JR: Are you working on another book now? And if so, can you say anything about it?
KS: I am. I don’t want to say too much about it. But it will be pretty different and the narrator is a baby. I’m also writing some poems and essays here and there.
JR: You are a writer, but you are also an editor, publisher, and general amazing citizen of the writing community. I wonder if you want to plug any of the books you have coming out on Future Tense, your publishing house?
KS: Thanks! I love publishing other people’s work. There’s a new Future Tense book that came out on the same day as my book (11/12/13). It’s a collection of essays by Atlanta’s Jamie Iredell called I Was a Fat Drunk Catholic School Insomniac. As you can tell by the title, there is probably something for everyone in it. Haha. We’re going to announce our next Scout Book chapbooks soon too, and next summer we have a really amazing memoir called Excavation by Los Angeleno Wendy C. Ortiz.
JR: How important was it to set the novel in Portland?
KS: I’m not usually a big stickler about describing a setting or mentioning the names of places in my fiction, but I think I learned an appreciation for it while editing the Portland Noir anthology a couple of years ago. I had to find stories that took place in different parts of Portland and it was fun to see how a different neighborhood became like a new character and colored the various moods in those stories. I had a lot of fun using Portland in this book as the setting. I love Portland so much and I think it has a lot of amazing elements to it, good and bad and so much in between. It sort of feels to me like a classic American city and I can imagine these characters from my novel living here. Someone just told me the other day that she could picture the book happening in her neighborhood, around NE 28th, close to Lloyd Center Mall and that Pepsi plant and down the street from Holman’s. Having Portland as the backdrop felt really important and made the book feel all the more real to me.
JR: Is there any chance we might see a Portland Noir 2?
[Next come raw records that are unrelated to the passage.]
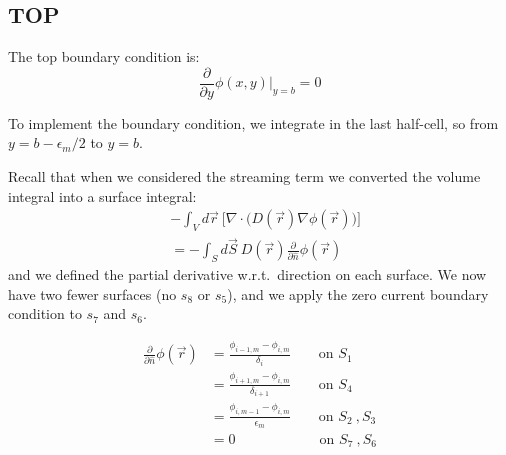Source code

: \documentclass[12pt]{article}
\begin{document}
\newpage
\subsection*{TOP}
The top boundary condition is:
\[\frac{\partial }{\partial y} \phi(x,y)\big|_{y=b} = 0\]


To implement the boundary condition, we integrate in the last half-cell, so from $y=b-\epsilon_m / 2$ to $y=b$. 

Recall that when we considered the streaming term we converted the volume integral into a surface integral: 
\begin{align}
&-\int_V d\vec{r}\:\bigl[\nabla \cdot \bigl(D(\vec{r})\nabla \phi(\vec{r})\bigr)\bigr] \nonumber \\
 &= -\int_S d\vec{S} \:D(\vec{r})\frac{\partial}{\partial \hat{n}}\phi(\vec{r}) \nonumber
\end{align}
%
and we defined the partial derivative w.r.t.\ direction on each surface. We now have two fewer surfaces (no $s_8$ or $s_5$), and we apply the zero current boundary condition to $s_7$ and $s_6$.


\begin{align}
\frac{\partial}{\partial \hat{n}}\phi(\vec{r}) &= \frac{\phi_{i-1,m} - \phi_{i,m}}{\delta_{i}} \qquad \text{on } S_1  \nonumber \\
%
&= \frac{\phi_{i+1,m} - \phi_{i,m}}{\delta_{i+1}} \qquad \text{on } S_4 \nonumber \\
%
&= \frac{\phi_{i,m-1} - \phi_{i,m}}{\epsilon_m} \qquad \text{on } S_2 \:, S_3 \nonumber \\
%
&= 0 \qquad \qquad \qquad \text{on } S_7 \:, S_6 \nonumber 
\end{align}
\end{document}
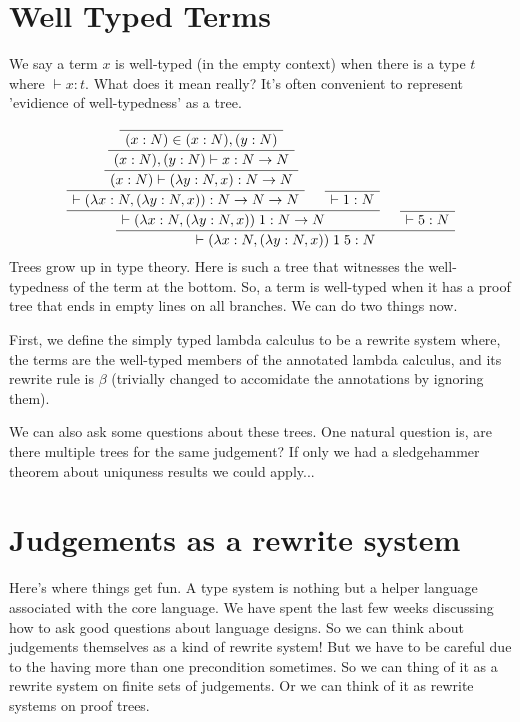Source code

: \documentclass[12pt]{article}
\newenvironment{bprooftree}
  {\leavevmode\hbox\bgroup}
  {\DisplayProof\egroup}
\begin{document}
\section{Well Typed Terms}

We say a term $x$ is well-typed (in the empty context) when there is a type $t$ where $\vdash x:t$. 
What does it mean really?
It's often convenient to represent 'evidience of well-typedness' as a tree.

\[
\begin{bprooftree}
\AxiomC{}
  \AxiomC{}
  \UnaryInfC{$(x:N) \in (x:N),(y:N)$}
  \UnaryInfC{$(x:N),(y:N)\vdash x : N \rightarrow N$}
  \UnaryInfC{$(x:N)\vdash(\lambda y:N, x) : N \rightarrow N$}
\BinaryInfC{$\vdash(\lambda x:N, (\lambda y:N, x)) : N \rightarrow N \rightarrow N$}
  \AxiomC{}
  \UnaryInfC{$\vdash 1 : N$}
\BinaryInfC{$\vdash(\lambda x:N, (\lambda y:N, x))\; 1 : N \rightarrow N$}
  \AxiomC{}
  \UnaryInfC{$\vdash 5 : N$}
\BinaryInfC{$\ \vdash (\lambda x:N, (\lambda y:N, x)) \;1\; 5 : N$ }
\end{bprooftree}
\]
Trees grow up in type theory.
Here is such a tree that witnesses the well-typedness of the term at the bottom.
So, a term is well-typed when it has a proof tree that ends in empty lines on all branches. 
We can do two things now.

First, we define the simply typed lambda calculus to be a rewrite system where, the terms are the well-typed members of the annotated lambda calculus, and its rewrite rule is $\beta$ (trivially changed to accomidate the annotations by ignoring them).

We can also ask some questions about these trees.
One natural question is, are there multiple trees for the same judgement? 
If only we had a sledgehammer theorem about uniquness results we could apply...

\section{Judgements as a rewrite system}
Here's where things get fun.
A type system is nothing but a helper language associated with the core language. 
We have spent the last few weeks discussing how to ask good questions about language designs.
So we can think about judgements themselves as a kind of rewrite system!
But we have to be careful due to the having more than one precondition sometimes.
So we can thing of it as a rewrite system on finite sets of judgements.
Or we can think of it as rewrite systems on proof trees.
\end{document}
KS: I’ve been thinking about that actually. The first one was so fun and it was one of the most successful sales-wise in that Noir series (from Akashic). I had a lot of great local writers in that first one (Monica Drake, Karen Karbo, Justin Hocking, and Dan DeWeese to name a few) but there were a lot of other writers that I didn’t get to see work from, for one reason or another. I’d love to get some noir from you, Jon. Not to mention some of my other local favorites like Lidia Yuknavitch, Cheryl Strayed, Chelsea Cain, Sara Jaffe, Arthur Bradford, and maybe even some former Portlanders like Blake Nelson and Mitchell Jackson. Portland is so packed with talent the anthology nearly builds itself.
Jon Raymond is the author of the novels Rain Dragon and The Half-Life, a Publishers Weekly Best Book of 2004, and the short story collection Livability, winner of the 2009 Ken Kesey Award for Fiction. He is the writer of several films, including Wendy and Lucy and Meek’s Cutoff, and cowriter of the Emmy-nominated screenplay for the HBO miniseries Mildred Pierce. Raymond’s writing has appeared in Bookforum, Artforum, Tin House, the Village Voice, and other publications. He lives in Portland, Oregon, with his family.